There’s nothing worse than a group of obnoxious people playing loud music and yelling their climbers up the wall while you’re trying to work a proj. Some people are more offended by cursing than others. Keep it to a minimum, and be conscious of who’s around you. Just be aware and make sure to not be obnoxious with the noise pollution.


2) Be humble.

Don’t be the showoff at the crag that walks up to a boulder and flashes a problem below your level in front of someone that’s been projecting it for an hour just to show off. That might be cool in comps, but not outside. Be respectful. It’s a lot more impressive when someone humble who doesn’t show off and talk themselves up goes and sends hard, rather than someone arrogant.

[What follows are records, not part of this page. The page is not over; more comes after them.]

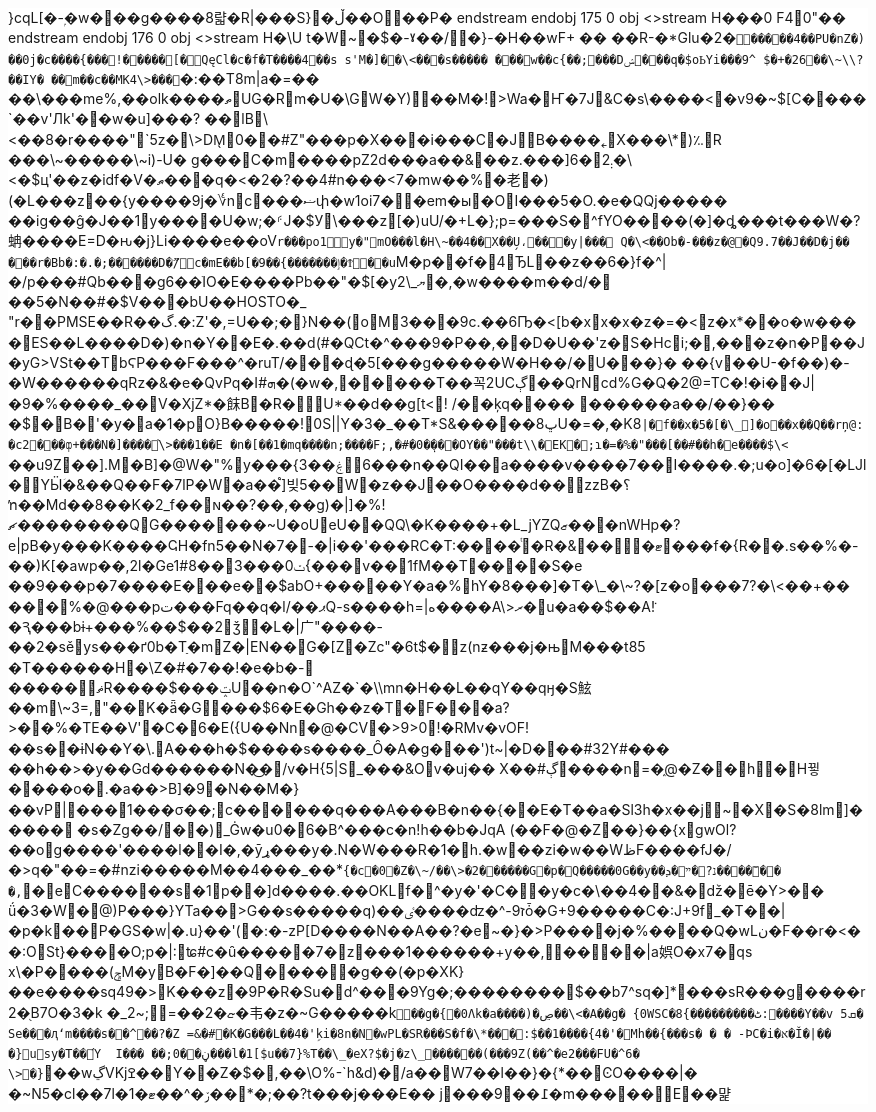 }cqL[�-ۭ�w���g����8랿�R|���S}�ڵ��O��P�
endstream
endobj
175 0 obj
\<\>stream
H���0
F40"��
endstream
endobj
176 0 obj
\<\>stream
H�\\U	t�W\~޻�$�-ˠ��/�}-�H��wF+	�� ��R-�\*Glu�2�`�����4��PU�nZ�)��0j�c����{���!�����[�QęCl�c�f�T����4��s
s'M�]��\<���s����� ���w��c{��;���Dݾ���q�$oҌYi���9^
$�+�26��\~\\?��IY�
��m��c��MΚ4\>���`�:��T8m|a�=��	��\\���me%,��olk����ތUG�Rm�U�\\GW�Y)ܵ��M�!\>Wa�Ҥ�7J&C�s\\����\<�v9�\~$[C����`��v'Лk'��w�u]���?
��lB\<��8�r����"`5z�\>DM̖0��#Z"���p�X���i���C�JB����˿X���\*)؉R ���\~�����\~i)-U�
g���C�m����pZ2d���a��&��z.���]6�2܄�\<�$ц'��z�idf�V�ޠ���q�\<�2�?��4#n���\<7�mw��%�老�)(�L���z��{y����9j�؇nc���ޟփ�w1oi7��em�ы�OI���5�O.�e�QQj�����	��ig��ĝ�Ј��1y����U�w;�⸄J�$У\\���z[�)uU/�+L�};p=���S�^fYO����(�]�ȡ���t���W�?蚺����E=D�ԋ�j}Li����e��oV`r���po1y�"mО���l�H\~��4��X��̗U،���y|��� Q�\<��Ob�-���z�@�Q9.7��J��D�j�����r�Bb�:�.�;������D�ޫ/c�mE��b[�9��{�������ٳ�Ϯ��u`M�p��f�4ЂL��z��6�}f�^|�/p���#Qb���g6��ֺIO�E����Pb��"�$[�y2\_ޔ�,�w����m��d/� ��5�N��#�$V���bU��HOSTO�\_
"r��PMSE��R��گ.�:Z'�,=U��;�}N��(oM3���9c.��6Ҧ�\<[b�xx�x�z�=�\<z�x\*��o�w����ES��L����D�)�n�Y��E�.��d(#�QCt�^���9�P��,��D�U��'z�S�Hci;�,���z�n�P��J�yG\>VSt��TbϚP���F���^�ruT/���ɖ�5[���g�����W�H��/�U���}�	��{v��U-�f��)�-�W������qRz�&�e�QvPq�I#ܗ�(�w�,�����T��꼭2UCڳ��QrNcd%G�Q�2@=TC�!�i��J|�9�%����\_��V�XjZ\*�䬴B�R�U\*��d��g[t\<!	/��ķq����
������a��/��}��
�$�B�'�y�a�1�pO}B�����!0S||Y�3�\_��T\*S&�����8ڀU�=�,�K8`|�f��x�5�[�\_]�o��x��Q��rņ@:�c2���ȹ+���N�]����֨\>���1��E
�n�[��1�mq����n;����F;,�#�0�ܴ���OY��"���t\\�EK�;ɿ�=�%�"���[��#��h�e����$\<`��u9Z��].M�B]�@W�"%y���{ۼ��3��6�n��QI��a����v����7��݇I����.�;u�о]�6�[�LJl�߼YӸؘ�&��Q��F�7lP�W�a��֩]빚5��W�z��J��O����d��zzB�؟ŉ��Md��8��K�2\_f��ɴ��?��,��g)�|]�%!ޗ��������QG�������\~U�oUeU��QQ\\�K����+�L\_jYZQޒ���nWHp�?e|pB�y���K����ҀH�fn5��N�7�-�|i��'���RC�T:����ͭ�R�&���ޓ���f�{R��.s��%�-��)K[�awp��,2l�Ge1#ݖ0���3��8{���v��1fM��T����S�e ��9���p�7����E���e��$abO+�����Y�a�%hY�8���]�T�\_�\~?�[z�o���7?�\<��+��	���%�@���pت���Fq��q�l/��ޕQ-s����h=|ە����A\>ރ�u�a��$��A݁!�Ԇ���bɨ+���%��$��2ǯ�L�|广"����-��2�sěys���ґ0b�Tַ�mZ�|EN��G�[Z�Zc"�6t$�z(nƶ���j�њM���t85 �T������H�\\Z�#�7��!�e�b�-�����ޡR����$���ݓU��n�О`^AZ�`�\\mn�H��L��qY��qӈ�S鮌��m\~3=,"��K�ǟ�G���$6�E�Gh��z�T�F���a?\>��%�TE��V'�C�6�E({U��Nn�@�CV�\>9\>0!�RMv�vOF!��s��ɨN��Y�\\.A���h�$����s����\_Ȏ�A�g���')t\~|�D���#32Y#���
��h��\>�y��Gd������N�͜�/v�H{5|S\_���&Ov�uj��
X��#ڳ����n=�֑@�Z��h�H뀧����o�.�a��\>B]�9�N��M�}��vP|���1���σ��;c������q���A���B�n��{��E�T��a�Sl3h�x��j\~�X�S�8lm]�����
�s�Zg��/��)\_Ġw�u0�6�B^���c�n!h��b�JqA	(��F�@�Z��}��{x߼gwOl?��og����'����l��I�,�ȳړ���y�.N�W���R�1�h.�w��zi�w��WظF����fJ�/�\>q�"��=�#nzi�����M��4���\_��\*`{�c�0�Z�\~/��\>�2������G�p�͠Q�����0G��y��נ?�ײ�ܕ����ٓ���,`�eC������s�1p��]d����.��OKLf�^�y�'�C��y�c�\\��4��&�ǆ�ē�Y\>��
ǘ�3�W�@)P���}YTa��\>G��s�����q)��ٸ����ʣ�^-ז9ȱ�G+9�����C�:J+9f\_�T��|�p�k��P�GS�w|�.u}��'(�:�-zP[D����N��A��?�e\~�}�\>P����j�%����Q�wLن�F��r�\<� �:OSt}����O;p�|:ʨ#c�ȗ�����7�z���1������+y��,����|a娯O�x7�qs
x\\�P����(ݯM�yB�F�]��Q�����g��(�p�XK}��e����sq49�\>K���z�9P�R�Su�d^���9Yg�;��������$��b7^sq�]\*���sR���g����r2�֖B7O�3�k
�\_ޏ�2��=ِ;\~2�韦�z�\~G�����k`��g�{�0Λk�a����)�ڝ��\<�A��g�
{0WSC�8{���������ٹ:����Y��v
5ܩ�Se���ԯʻm����s��^��?�Z	=&�#�K�G���L��4�'ܹki�8n�N�wPL�SR���Ѕ�f�\*���:$��1����{4�'�Mh��{���s�
�
�
-ÞC�i�א�Ǐ�|���}usy�T��Ύ	I��� ��;0��ڼ���l�1[$u��7}%T��\_�eX?$�j�z\_������(���9Z(��^�e2���FU�^6�\>�}`��wڲVKjߐ��Y��Z�$�,��\\O%-`h&d)�/a��W7��l��}�{\*��ϾO����|�
�\~N5�cl��7l�1�ۯ�^��ޓ��\*�;��?t���j���E��
j���9��߁�m�����E��먍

3) Don’t leave stuff everywhere.

Be organized. Not only does it help you keep up with your stuff and not leave anything behind, but it lets other climbers walk by faster. Don’t leave your stuff in the middle of the trail either.


4) Be respectful.

This is the most important rule in the books. Respect fellow climbers. If someone has draws on a route you want to climb, ask before jumping on them. Brush your holds off if there’s someone working it after you. Respect the wishes of people around you. If they ask you to not do something, show some respect and don’t do it.


5) Leave no trace.

Make our impact as climbers less on the world. As it is, we stomp over land and make trails, we bolt walls, and we leave very permanent chalk marks. Do what you can to make it seem like you were never there. Pick up your trash, don’t let it fly away in the wind. Brush tick marks, not everyone loves instant beta. Pee somewhere rain can wash it away. Caves and underneath overhangs can get to smell bad. If you have to poop at the crag, make sure you do it far away from the trail, dig 6 inches, and mark it when you’re done. No one wants to step in human feces…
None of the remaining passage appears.